This really does feel like Grisham has gone onto autopilot. It bears all the trademarks of a Grisham book: an exciting, fast paced plot, some legal mumbo-jumbo to make it vaguely plausible, a whole host of characters all trying to outwit each other, and so on. Yet, there's also some spark missing. For all The Racketeer is both readable and enjoyable, it's merely an OK Grisham book (and an OK thriller), rather than being up there with his best. In his author notes at the end, Grisham even admits that some of the crucial legal plot elements have absolutely no basis in reality, that he made them up to suit the plot and that he did very little research for the book. To be honest, it shows. It lacks those little convincing details that characterised the best Grisham novels, allowing a good story to be grounded in a legal reality.
It doesn't help that all the characters are so deeply unlikeable. Despite being the main character, I just could not warm to Malcolm/Max. He came across as manipulative, bitter, unpleasant and downright nasty; a man pursuing a personal vendetta no matter what the cost to anyone else. His treatment of and attitude towards some of the other characters (even though it might ultimately be understandable) is despicable and there was more than one occasion when I really hoped that Max's scheming would all come crashing down.
Grisham also tries a sleight of hand which doesn't quite come off. I can't say too much about this without giving away what happens, but it all felt rather too convenient and the author is clearly cheating, The best sleight of hand books or films (The Usual Suspects, The Sixth Sense) give the reader/viewer all the information they need, or at least hide it in plain sight. If the reader is clever enough, they will be able to put all these pieces together and work out the ending. Grisham doesn't allow that in The Racketeer. He takes the reader along a certain narrative path, but deliberately conceals some crucial facts so that he can spring them on you later and say "Ha! Fooled you. You've just read 300 pages of a novel, but actually everything you've read was based on inaccurate information."
Personally, I don't like that kind of sneaky trick. If an author (or filmmaker) is able to catch me out by springing a surprise, then I take my hat off to them and their clever plotting. When an author deliberately hides information in order to keep you the dark... well, that's cheating in my book.
On the plus side, with all his experience, Grisham knows exactly how to craft a readable thriller. Everything is stripped down to basic with no unnecessary verbiage. He doesn't waste time providing lots of facts and information; he simply takes what he needs and ignores the rest. He also doesn't get bogged down in minute detail about people, places or events. Again, he makes sure the reader has the information they need and nothing more.
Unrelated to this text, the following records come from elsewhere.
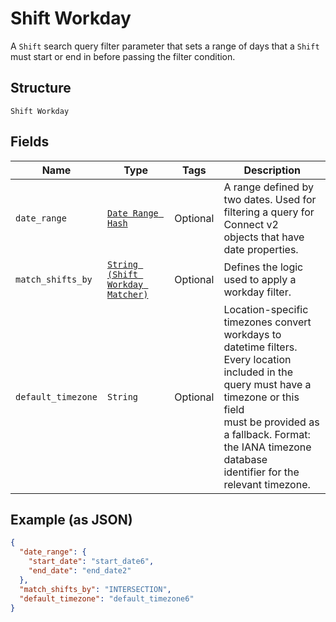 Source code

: 
# Shift Workday

A `Shift` search query filter parameter that sets a range of days that
a `Shift` must start or end in before passing the filter condition.

## Structure

`Shift Workday`

## Fields

| Name | Type | Tags | Description |
|  --- | --- | --- | --- |
| `date_range` | [`Date Range Hash`](../../doc/models/date-range.md) | Optional | A range defined by two dates. Used for filtering a query for Connect v2<br>objects that have date properties. |
| `match_shifts_by` | [`String (Shift Workday Matcher)`](../../doc/models/shift-workday-matcher.md) | Optional | Defines the logic used to apply a workday filter. |
| `default_timezone` | `String` | Optional | Location-specific timezones convert workdays to datetime filters.<br>Every location included in the query must have a timezone or this field<br>must be provided as a fallback. Format: the IANA timezone database<br>identifier for the relevant timezone. |

## Example (as JSON)

```json
{
  "date_range": {
    "start_date": "start_date6",
    "end_date": "end_date2"
  },
  "match_shifts_by": "INTERSECTION",
  "default_timezone": "default_timezone6"
}
```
This makes for a hugely readable book. Pages just fly by and you always feel slightly grumpy when real life gets in the way and makes you close the covers of the book and go and do something else. Despite weaknesses in the plotting and the characters, you are interested enough to keep reading to find out how it all pans out. And whilst he might cheat a bit with the ending, at least he tries to do something a bit different and doesn't make it crushingly predictable.
I almost hesitate to say this, because it sounds such a cop out. The truth is, you probably already know whether this is the book for you or not. Some people hate Grisham's glib, superficial style, others find it the perfect antidote to the hectic pace of modern life - a bit of mindless drivel to read before bed. Like so many of Grisham's books, The Racketeer is shallow, but slick; empty but entertaining. It might not be the author's greatest book, but if you've read his previous novels you'll get enough from this one. If you can't stand Grisham and his superficial style, this is simply another of his books to stay away from.
The Racketeer currently costs around £10 in either hardback or Kindle edition, but I've no doubt it will be coming down in price soon enough and appearing in second hand shops. Unless you're really desperate to read it, I'd wait until then.